Technicalities: Songs by Gopi Sundar and BGM by Thaman are good. The songs are good to listen to and a distraction on screen. Background Music somewhat makes up for it as it is soothing in places. Cinematography by Vishnu Sharma is alright. Nothing great or magnificent about the shots in the film. Dialogues by Shiva Nirvana are very good. Editing by Prawin Pudi is ok. At 154 minutes, Majili feels way too long for it's own good. Production Design by Sahi Suresh is good. Fights are well taken and realistic. Production Values by Shine Screens are grand.
+ Naga Chaitanya
+ Realistic Emotions
- Direction at parts
Final Take and Analysis: Majili garnered hype as it was both the first film of Naga Chaitanya and Samantha as a couple and the 2nd film of Shiva Nirvana after the huge success of Ninnu Kori. Shiva takes the basic love triangle and love failure of his film and tries to incorporate it here as well. But the result is an underwhelming love story with realistic emotions at times and not throughout the whole film.

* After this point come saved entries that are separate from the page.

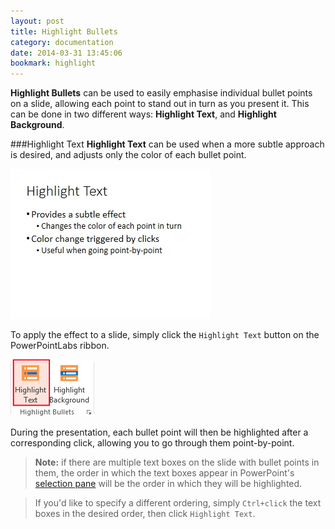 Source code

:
 ```yaml
---
layout: post
title: Highlight Bullets
category: documentation
date: 2014-03-31 13:45:06
bookmark: highlight
---
```


**Highlight Bullets** can be used to easily emphasise individual bullet points on a slide, allowing each point to stand out in turn as you present it. This can be done in two different ways: **Highlight Text**, and **Highlight Background**.

###Highlight Text
**Highlight Text** can be used when a more subtle approach is desired, and adjusts only the color of each bullet point.

<p>
  <img class="box-shadow slide" src="./img/docs/highlight-text-1.gif">
</p>

To apply the effect to a slide, simply click the `Highlight Text` button on the PowerPointLabs ribbon.

<p>
  <img class="box-shadow" src="./img/docs/highlight-text-2.png">
</p>

During the presentation, each bullet point will then be highlighted after a corresponding click, allowing you to go through them point-by-point.

> **Note:** if there are multiple text boxes on the slide with bullet points in them, the order in which the text boxes appear in PowerPoint's [selection pane](http://www.ellenfinkelstein.com/pptblog/the-wonderful-selection-pane-lets-you-easily-hide-objects-select-them-and-even-rename-them/) will be the order in which they will be highlighted.

>If you'd like to specify a different ordering, simply `Ctrl+click` the text boxes in the desired order, then click `Highlight Text`.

The film starts off with Poorna and shows why he's essentially become Devadas. The flashback is crucial to the films plot but there are numerous times where the film will test your patience. Particularly with the twist of Subbaraju's character lusting for Anshu and the excessive 3 times that Poorna gets beaten up trying to protect Anshu. To be honest, no character in the film has any clarity or is practical in any way shape or form.
There's a scene where Anshu tries to convince Poorna to elope with her and he says I can't do that because I have cricket tomorrow.
And this girl questions him and says what's more important? Me or your career? The correct response would be bitch, I have my whole life and career ahead of me and I don't have time to sit here and think about it right now. And the fact that Poorna cannot forget Anshu despite 13 years passing (yes apparently they tell us it's been 13 years at some point in the film) is just ridiculous.
Realistically, most breakups and heartbreaks last a year or more and you get on with your life. But this guy is unable to forget after 13 years. Poorna isn't a character that makes you root for him or sympathize with him. Rather you'll probably be annoyed by him. Sharvani is much more likable character and she makes the film watchable to an extent. But as mentioned earlier, serious films needs gripping content throughout to engage the audience. And since Majili can only do this in parts, it falls apart as one cohesive narrative despite the realistic emotions.
Overall, Majili makes for an adequate watch with realistic emotions but has a painfully slow narrative. Watch it only if you like Naga Chaitanya or Samantha. But don't be surprised if you feel restless or your patience being tested at any point throughout the film.